### Entries provided

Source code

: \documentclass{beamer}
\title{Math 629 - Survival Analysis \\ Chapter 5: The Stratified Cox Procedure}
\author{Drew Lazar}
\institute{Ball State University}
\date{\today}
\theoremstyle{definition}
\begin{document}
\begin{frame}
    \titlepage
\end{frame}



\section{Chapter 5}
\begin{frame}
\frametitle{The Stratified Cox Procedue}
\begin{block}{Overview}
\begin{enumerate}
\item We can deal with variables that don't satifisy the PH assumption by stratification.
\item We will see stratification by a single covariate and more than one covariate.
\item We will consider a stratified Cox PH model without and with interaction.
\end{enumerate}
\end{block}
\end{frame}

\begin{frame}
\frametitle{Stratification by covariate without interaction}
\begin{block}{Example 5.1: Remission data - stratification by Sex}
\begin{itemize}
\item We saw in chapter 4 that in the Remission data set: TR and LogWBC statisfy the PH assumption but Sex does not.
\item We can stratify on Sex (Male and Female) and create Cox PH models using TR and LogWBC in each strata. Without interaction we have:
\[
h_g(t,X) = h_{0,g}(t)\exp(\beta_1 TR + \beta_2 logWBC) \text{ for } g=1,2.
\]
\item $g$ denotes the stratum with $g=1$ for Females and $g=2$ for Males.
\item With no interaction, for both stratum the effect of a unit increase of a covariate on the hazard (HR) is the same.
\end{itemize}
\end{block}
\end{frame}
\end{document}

######

- Work task:
Within the listing, how many lines hold the word "assumption"? Answer with the number by itself.

- Exercise response:
2